Excerpted data Block Start
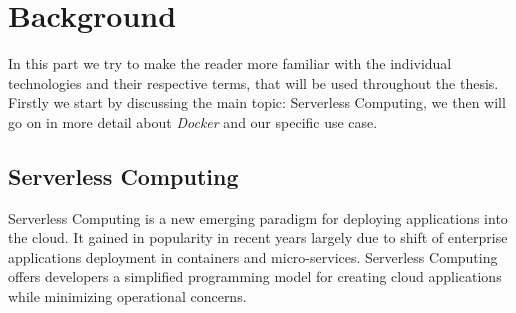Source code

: \section{Background}

In this part we try to make the reader more familiar with the individual technologies and their
respective terms, that will be used throughout the thesis. Firstly we start by discussing the main
topic: Serverless Computing, we then will go on in more detail about \textit{Docker} and our
specific use case.

\subsection{Serverless Computing}

Serverless Computing is a new emerging paradigm for deploying applications into the cloud. It gained
in popularity in recent years largely due to shift of enterprise applications deployment in
containers and micro-services. Serverless Computing offers developers a simplified programming model
for creating cloud applications while minimizing operational concerns. \cite{servprog}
Excerpted data Block End
** Your goal **
Copy over exactly the lines above from the one with "containers and micro-services." to the last, both included, and no others.

** Answer **
containers and micro-services. Serverless Computing offers developers a simplified programming model
for creating cloud applications while minimizing operational concerns. \cite{servprog}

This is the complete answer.